| name | agent-evaluation-direct |
| description | Evaluate VibeTeam agents by running tasks directly via scripts/run_agent.py and comparing responses |
| license | MIT |
| compatibility | opencode |
| metadata | {"audience":"developers","workflow":"evaluation"} |
Agent Evaluation (Direct) Skill
Evaluate agents by running tasks directly and comparing responses.
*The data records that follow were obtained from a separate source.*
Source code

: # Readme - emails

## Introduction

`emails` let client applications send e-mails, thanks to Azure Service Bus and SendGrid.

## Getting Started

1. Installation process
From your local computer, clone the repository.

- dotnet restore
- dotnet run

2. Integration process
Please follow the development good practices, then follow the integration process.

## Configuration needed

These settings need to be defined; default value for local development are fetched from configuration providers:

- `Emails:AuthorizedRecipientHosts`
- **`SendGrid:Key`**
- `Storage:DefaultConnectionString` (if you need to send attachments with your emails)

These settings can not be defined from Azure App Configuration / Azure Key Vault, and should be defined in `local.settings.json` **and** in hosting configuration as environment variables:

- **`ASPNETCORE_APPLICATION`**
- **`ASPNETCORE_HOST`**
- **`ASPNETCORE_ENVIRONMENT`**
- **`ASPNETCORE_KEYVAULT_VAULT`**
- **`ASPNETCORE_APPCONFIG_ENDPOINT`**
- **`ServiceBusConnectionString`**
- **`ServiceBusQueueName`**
OpenCode submits tasks to each agent using scripts/run_agent.py, then evaluates results with agents/benchmark.py.
Workflow
- Define task - OpenCode determines the evaluation task
- Run agents - Execute
scripts/run_agent.py for each framework
- Collect responses - Capture output from each agent
- Evaluate - Use
ComparativeEvaluator to score responses
- Report - Present results in table format
CLI Commands
Run single agent:
python scripts/run_agent.py autogen "List 3 GitHub issues"
python scripts/run_agent.py crewai "List 3 GitHub issues"
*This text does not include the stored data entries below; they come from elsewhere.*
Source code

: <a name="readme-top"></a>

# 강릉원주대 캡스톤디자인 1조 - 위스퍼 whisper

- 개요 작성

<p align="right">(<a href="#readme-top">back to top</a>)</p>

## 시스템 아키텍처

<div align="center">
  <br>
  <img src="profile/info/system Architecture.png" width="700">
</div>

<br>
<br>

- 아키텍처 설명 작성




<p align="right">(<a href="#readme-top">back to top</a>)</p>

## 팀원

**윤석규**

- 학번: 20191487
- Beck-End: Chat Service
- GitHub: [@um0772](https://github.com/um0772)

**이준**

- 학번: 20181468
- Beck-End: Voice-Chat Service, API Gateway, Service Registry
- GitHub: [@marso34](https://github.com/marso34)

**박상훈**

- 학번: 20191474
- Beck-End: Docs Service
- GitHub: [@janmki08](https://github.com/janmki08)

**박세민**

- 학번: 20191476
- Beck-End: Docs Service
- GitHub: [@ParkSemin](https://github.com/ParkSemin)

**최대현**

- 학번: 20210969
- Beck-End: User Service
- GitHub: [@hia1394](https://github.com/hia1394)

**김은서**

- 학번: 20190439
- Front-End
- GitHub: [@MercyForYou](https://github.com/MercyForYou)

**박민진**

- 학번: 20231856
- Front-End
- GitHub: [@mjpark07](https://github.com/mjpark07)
python scripts/run_agent.py openhands "List 3 GitHub issues"
Run all agents:
python scripts/run_agent.py all "List 3 GitHub issues"
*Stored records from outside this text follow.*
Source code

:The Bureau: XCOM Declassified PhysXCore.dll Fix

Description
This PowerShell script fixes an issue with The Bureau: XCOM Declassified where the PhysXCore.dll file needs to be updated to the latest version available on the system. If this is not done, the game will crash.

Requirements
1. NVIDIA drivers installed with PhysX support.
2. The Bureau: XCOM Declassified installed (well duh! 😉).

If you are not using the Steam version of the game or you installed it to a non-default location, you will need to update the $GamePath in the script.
JSON output (for parsing):
python scripts/run_agent.py autogen "List 3 GitHub issues" --json
Options:
--role - Agent role: software_engineer, support_engineer, release_engineer
--json - Output as JSON
--timeout - Timeout in seconds (default: 180)
Required Output Format
Agent Responses
For each agent run, capture:
| Field | Description |
|---|
| Framework | autogen, crewai, openhands |
| Task | The input task |
| Response | Agent's output |
| Latency | Time in ms |
| Success | true/false |
Evaluation Results
| Framework | Input | Output | Score | Feedback | Recommendations |
|---|
| AutoGen | {task} | {truncated}... | 4/5 | {feedback} | {improvements} |
| CrewAI | {task} | {truncated}... | 3/5 | {feedback} | {improvements} |
| OpenHands | {task} | {truncated}... | 5/5 | {feedback} | {improvements} |
Summary
| Metric | Value |
|---|
| Winner | {framework} |
| Reasoning | {why} |
| Judge Model | {model} |
| Eval Time | {ms} |
Evaluation Steps
Step 1: Run Each Agent
python scripts/run_agent.py autogen "YOUR_TASK" --json > /tmp/autogen.json
python scripts/run_agent.py crewai "YOUR_TASK" --json > /tmp/crewai.json
python scripts/run_agent.py openhands "YOUR_TASK" --json > /tmp/openhands.json
Or run all at once:
python scripts/run_agent.py all "YOUR_TASK" --json
Step 2: Evaluate Responses
Use ComparativeEvaluator from agents/benchmark.py:
- Extract
response field from each agent's output
- Call
evaluator.evaluate(task, responses)
- Format results into table
Scoring Scale
| Score | Meaning |
|---|
| 0 | Failed/error |
| 1 | Mostly wrong |
| 2 | Partial |
| 3 | Acceptable |
| 4 | Good |
| 5 | Excellent |
Example Tasks
| Task | Role |
|---|
| List 3 recent GitHub issues | software_engineer |
| Summarize Sentry errors this week | support_engineer |
| Generate release notes for v1.2.0 | release_engineer |
| Triage open PRs | software_engineer |
| Check CI status | release_engineer |
Key Files
| File | Purpose |
|---|
scripts/run_agent.py | CLI to run agents with tasks |
agents/benchmark.py | ComparativeEvaluator for scoring |
agents/autogen/*.py | AutoGen agents |
agents/crewai/*.py | CrewAI agents |
agents/openhands/*.py | OpenHands agents |